Psychodynamic approach

    Cards (7)

    • What is the main assumption
      That all our behaviour is controlled by our unconcious thoughts, so any abnormal behaviour/ mental illnesses are also caused by these thoughts
    • Theory of the mind
      Freud said mind is made of 3 parts
      • concious mind - part we're aware of, current thoughts
      • preconcious mind - where we temporarily store thoughts that aren't currently needed
      • unconcious mind - bury unwanted thoughts & memories
      He believed the unconcious thoughts continued to affect us without realising, even as adults
    • Theory of personality
      Freud believed have 3 parts of our personality
      • id - insticnt/ primal urges/ drives, we're ruled by id until age 2 (unconcious)

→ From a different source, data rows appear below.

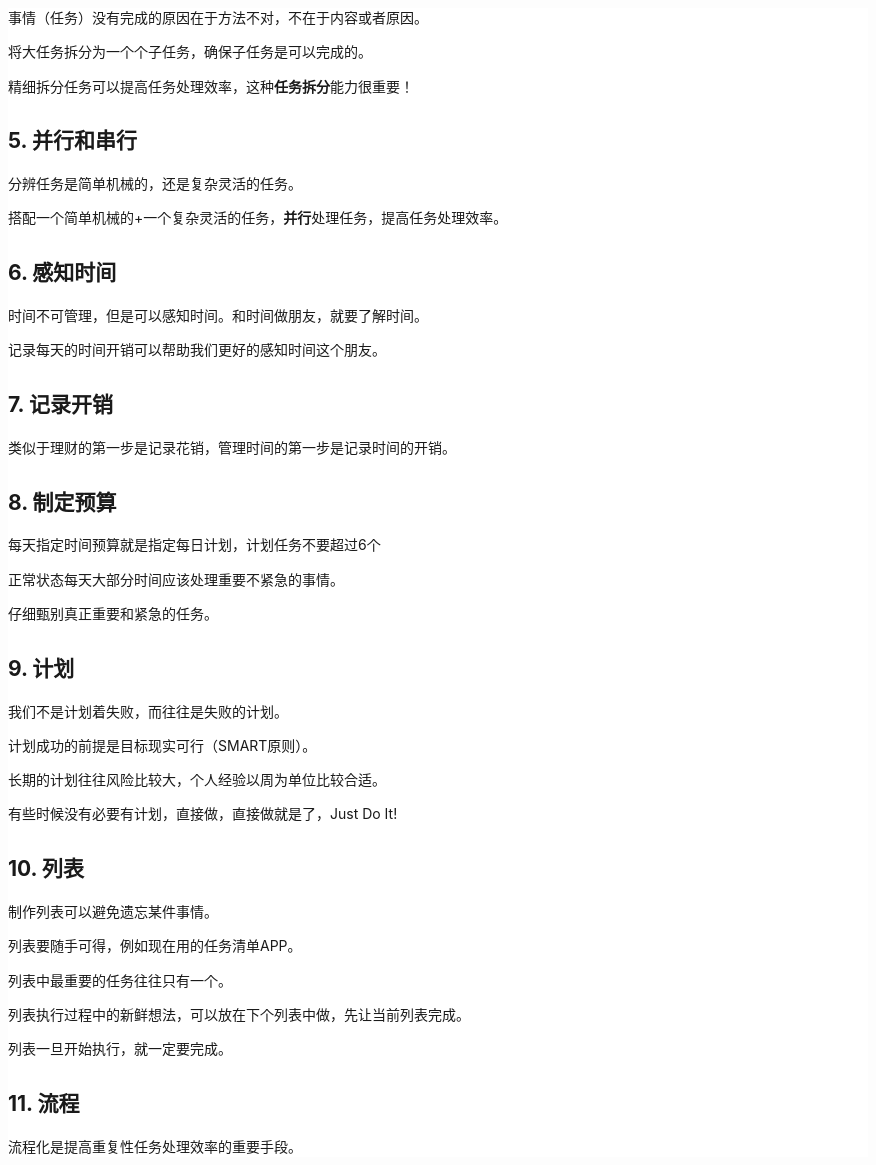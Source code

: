 事情（任务）没有完成的原因在于方法不对，不在于内容或者原因。

将大任务拆分为一个个子任务，确保子任务是可以完成的。

精细拆分任务可以提高任务处理效率，这种**任务拆分**能力很重要！

## 5. 并行和串行

分辨任务是简单机械的，还是复杂灵活的任务。

搭配一个简单机械的+一个复杂灵活的任务，**并行**处理任务，提高任务处理效率。

## 6. 感知时间

时间不可管理，但是可以感知时间。和时间做朋友，就要了解时间。

记录每天的时间开销可以帮助我们更好的感知时间这个朋友。

## 7. 记录开销

类似于理财的第一步是记录花销，管理时间的第一步是记录时间的开销。

## 8. 制定预算

每天指定时间预算就是指定每日计划，计划任务不要超过6个

正常状态每天大部分时间应该处理重要不紧急的事情。

仔细甄别真正重要和紧急的任务。

## 9. 计划

我们不是计划着失败，而往往是失败的计划。

计划成功的前提是目标现实可行（SMART原则）。

长期的计划往往风险比较大，个人经验以周为单位比较合适。

有些时候没有必要有计划，直接做，直接做就是了，Just Do It!

## 10. 列表

制作列表可以避免遗忘某件事情。

列表要随手可得，例如现在用的任务清单APP。

列表中最重要的任务往往只有一个。

列表执行过程中的新鲜想法，可以放在下个列表中做，先让当前列表完成。

列表一旦开始执行，就一定要完成。

## 11. 流程

流程化是提高重复性任务处理效率的重要手段。
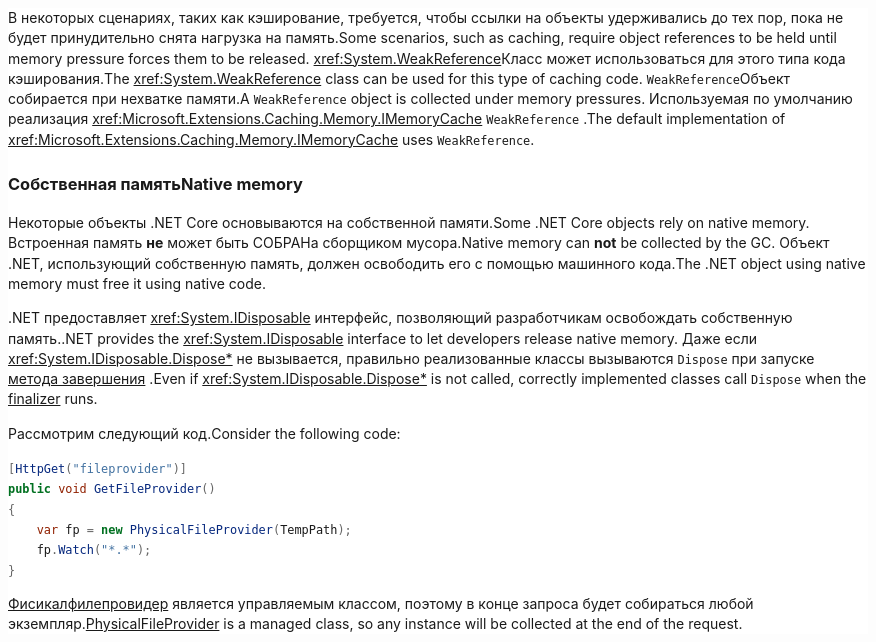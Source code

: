 <span data-ttu-id="e4bdd-226">В некоторых сценариях, таких как кэширование, требуется, чтобы ссылки на объекты удерживались до тех пор, пока не будет принудительно снята нагрузка на память.</span><span class="sxs-lookup"><span data-stu-id="e4bdd-226">Some scenarios, such as caching, require object references to be held until memory pressure forces them to be released.</span></span> <span data-ttu-id="e4bdd-227"><xref:System.WeakReference>Класс может использоваться для этого типа кода кэширования.</span><span class="sxs-lookup"><span data-stu-id="e4bdd-227">The <xref:System.WeakReference> class can be used for this type of caching code.</span></span> <span data-ttu-id="e4bdd-228">`WeakReference`Объект собирается при нехватке памяти.</span><span class="sxs-lookup"><span data-stu-id="e4bdd-228">A `WeakReference` object is collected under memory pressures.</span></span> <span data-ttu-id="e4bdd-229">Используемая по умолчанию реализация <xref:Microsoft.Extensions.Caching.Memory.IMemoryCache> `WeakReference` .</span><span class="sxs-lookup"><span data-stu-id="e4bdd-229">The default implementation of <xref:Microsoft.Extensions.Caching.Memory.IMemoryCache> uses `WeakReference`.</span></span>

### <a name="native-memory"></a><span data-ttu-id="e4bdd-230">Собственная память</span><span class="sxs-lookup"><span data-stu-id="e4bdd-230">Native memory</span></span>

<span data-ttu-id="e4bdd-231">Некоторые объекты .NET Core основываются на собственной памяти.</span><span class="sxs-lookup"><span data-stu-id="e4bdd-231">Some .NET Core objects rely on native memory.</span></span> <span data-ttu-id="e4bdd-232">Встроенная память **не** может быть СОБРАНа сборщиком мусора.</span><span class="sxs-lookup"><span data-stu-id="e4bdd-232">Native memory can **not** be collected by the GC.</span></span> <span data-ttu-id="e4bdd-233">Объект .NET, использующий собственную память, должен освободить его с помощью машинного кода.</span><span class="sxs-lookup"><span data-stu-id="e4bdd-233">The .NET object using native memory must free it using native code.</span></span>

<span data-ttu-id="e4bdd-234">.NET предоставляет <xref:System.IDisposable> интерфейс, позволяющий разработчикам освобождать собственную память.</span><span class="sxs-lookup"><span data-stu-id="e4bdd-234">.NET provides the <xref:System.IDisposable> interface to let developers release native memory.</span></span> <span data-ttu-id="e4bdd-235">Даже если <xref:System.IDisposable.Dispose*> не вызывается, правильно реализованные классы вызываются `Dispose` при запуске [метода завершения](/dotnet/csharp/programming-guide/classes-and-structs/destructors) .</span><span class="sxs-lookup"><span data-stu-id="e4bdd-235">Even if <xref:System.IDisposable.Dispose*> is not called, correctly implemented classes call `Dispose` when the [finalizer](/dotnet/csharp/programming-guide/classes-and-structs/destructors) runs.</span></span>

<span data-ttu-id="e4bdd-236">Рассмотрим следующий код.</span><span class="sxs-lookup"><span data-stu-id="e4bdd-236">Consider the following code:</span></span>

```csharp
[HttpGet("fileprovider")]
public void GetFileProvider()
{
    var fp = new PhysicalFileProvider(TempPath);
    fp.Watch("*.*");
}
```

<span data-ttu-id="e4bdd-237">[Фисикалфилепровидер](/dotnet/api/microsoft.extensions.fileproviders.physicalfileprovider?view=dotnet-plat-ext-3.0) является управляемым классом, поэтому в конце запроса будет собираться любой экземпляр.</span><span class="sxs-lookup"><span data-stu-id="e4bdd-237">[PhysicalFileProvider](/dotnet/api/microsoft.extensions.fileproviders.physicalfileprovider?view=dotnet-plat-ext-3.0) is a managed class, so any instance will be collected at the end of the request.</span></span>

      • Ego - conscious part of personality, develops at 2, part that describes who you are
      • SuperEgo - conscious, sense of right/ wrong, develops at age 5
      id & superego are in constant conflict, ego finds balance.
      When one is too strong, problems/ habits are created
    • Theory of psychosexual development
      Freud believed children go through 5 stages of development, dictating adult behaviours.
      If trauma occurs, can become 'fixated' at a stage.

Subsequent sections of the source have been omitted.